Sunday, November 28, 2010

Indices – 28th November 2010



First I want to take a look at the German DAX 30. As you can see here the German market had a nice rebound since the March ’09 lows. Moreover you can see that the Fibonacci Retracement levels were working pretty well. On the weekly chart below the next overhead resistance is around the 7200 level.



 


Compared to the Eurostoxx 50 the DAX shows some relative strength, especially since Europe’s solvency crisis. 




 

The next chart is showing the DAX in a shorter timeframe with a rising trend channel. At the moment the lower trendline is around 6000 points and the upper trendline is around 6950. Furthermore the RSI is showing a negative divergence because the price is rising while the RSI is declining. Usually such a divergence is indicating that a correction will occur.


Nevertheless I would not short such a strong index before he shows some weakness. For me the index first has to gap above the upper trendline which is shown in chart number three. And if that gap up is combined with a doij candlestick, then I am looking to short the DAX if the breakout could not hold support of the upper trendline. The other short possibility is if the trend since mid-October in chart number 4 breaks. To short the DAX is nowadays very dangerous.

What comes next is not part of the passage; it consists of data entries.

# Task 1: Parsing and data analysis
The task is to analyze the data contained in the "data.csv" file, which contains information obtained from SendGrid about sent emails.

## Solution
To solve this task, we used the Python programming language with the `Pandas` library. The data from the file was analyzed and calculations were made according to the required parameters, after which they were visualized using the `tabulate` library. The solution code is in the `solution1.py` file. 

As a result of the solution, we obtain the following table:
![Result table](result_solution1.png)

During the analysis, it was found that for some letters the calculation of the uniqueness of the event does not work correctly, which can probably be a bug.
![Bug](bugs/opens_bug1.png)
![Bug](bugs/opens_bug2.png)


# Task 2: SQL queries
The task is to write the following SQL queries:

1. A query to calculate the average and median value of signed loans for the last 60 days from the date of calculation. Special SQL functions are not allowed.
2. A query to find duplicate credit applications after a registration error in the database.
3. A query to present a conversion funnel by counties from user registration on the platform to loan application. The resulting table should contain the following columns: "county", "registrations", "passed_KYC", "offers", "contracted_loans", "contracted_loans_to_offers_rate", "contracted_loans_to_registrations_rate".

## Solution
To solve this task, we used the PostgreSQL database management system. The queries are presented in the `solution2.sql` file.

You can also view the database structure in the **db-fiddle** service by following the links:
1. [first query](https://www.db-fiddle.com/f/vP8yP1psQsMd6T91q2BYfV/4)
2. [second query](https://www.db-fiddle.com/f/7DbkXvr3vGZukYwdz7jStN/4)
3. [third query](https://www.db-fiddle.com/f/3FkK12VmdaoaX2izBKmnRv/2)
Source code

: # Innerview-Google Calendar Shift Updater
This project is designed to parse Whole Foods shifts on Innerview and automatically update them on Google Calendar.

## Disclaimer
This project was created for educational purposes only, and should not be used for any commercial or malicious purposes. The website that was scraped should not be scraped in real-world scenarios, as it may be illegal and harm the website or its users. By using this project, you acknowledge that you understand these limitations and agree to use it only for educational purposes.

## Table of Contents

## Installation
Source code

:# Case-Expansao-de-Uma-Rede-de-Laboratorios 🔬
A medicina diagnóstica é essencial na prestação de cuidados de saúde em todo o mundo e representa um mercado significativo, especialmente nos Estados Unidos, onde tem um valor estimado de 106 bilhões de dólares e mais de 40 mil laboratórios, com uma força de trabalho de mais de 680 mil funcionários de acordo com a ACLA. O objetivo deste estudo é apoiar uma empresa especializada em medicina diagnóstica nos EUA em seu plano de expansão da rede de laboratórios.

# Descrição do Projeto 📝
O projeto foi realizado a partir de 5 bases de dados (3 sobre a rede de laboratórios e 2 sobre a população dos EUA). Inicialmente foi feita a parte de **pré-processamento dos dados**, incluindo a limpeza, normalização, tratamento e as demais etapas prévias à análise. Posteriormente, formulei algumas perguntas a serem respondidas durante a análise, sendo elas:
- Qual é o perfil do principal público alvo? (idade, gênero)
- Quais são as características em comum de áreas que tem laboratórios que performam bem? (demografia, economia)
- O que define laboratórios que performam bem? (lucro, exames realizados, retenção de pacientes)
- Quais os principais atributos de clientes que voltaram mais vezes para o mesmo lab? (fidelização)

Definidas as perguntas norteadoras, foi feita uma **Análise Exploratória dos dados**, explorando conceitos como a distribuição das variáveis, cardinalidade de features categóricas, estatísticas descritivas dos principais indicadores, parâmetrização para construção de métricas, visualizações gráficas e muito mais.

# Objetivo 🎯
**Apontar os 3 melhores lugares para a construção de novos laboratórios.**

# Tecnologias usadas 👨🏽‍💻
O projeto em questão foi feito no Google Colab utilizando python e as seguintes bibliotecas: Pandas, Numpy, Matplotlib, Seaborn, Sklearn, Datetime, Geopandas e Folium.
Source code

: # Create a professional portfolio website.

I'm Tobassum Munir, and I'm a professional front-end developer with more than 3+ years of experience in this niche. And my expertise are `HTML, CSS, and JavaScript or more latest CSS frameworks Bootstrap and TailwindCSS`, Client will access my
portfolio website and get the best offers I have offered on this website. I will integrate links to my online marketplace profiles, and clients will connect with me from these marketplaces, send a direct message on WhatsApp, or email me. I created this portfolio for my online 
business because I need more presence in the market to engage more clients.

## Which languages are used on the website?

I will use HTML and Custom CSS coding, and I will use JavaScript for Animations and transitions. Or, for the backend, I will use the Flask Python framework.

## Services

In my opinion the Eurostoxx 50 would be the better short candidate.



 


Now let’s take a look at the Eurostoxx 50.






During the last year the index is trading more or less sideways, but the next chart shows why the index could be a potential short candidate.



 
 

This chart shows that the index is forming a bearish wedge and if it breaks it could go down pretty fast. As you can see the RSI showed a few weeks ago a bearish divergence before the Eurostoxx 50 declined.
In the very short term the index formed a bullish hammer on Friday. This could be a great swing trade on the long side with a well defined stop in form of the rising trendline.

The US-indices are also at interesting levels. During the last week and a half the Dow Jones Industrial and the S&P 500 were trading in a very tight range. In the DJIA the levels to watch are around 11200 and 11000 and in the S&P 500 at 1200 and 1172. If one of these levels breaks the indices will move further down or up in the direction of the break.




 

The next support on the downside could be around 10700 in the DJIA and 1150 in the S&P. On the upside the old highs would be resistance.



So that’s it for today! Good luck and take care. 




A quick reminder:
Everything posted at this blog is for educational purposes only and should never be conceived as recommendation for buying and selling anything. You must do your own research.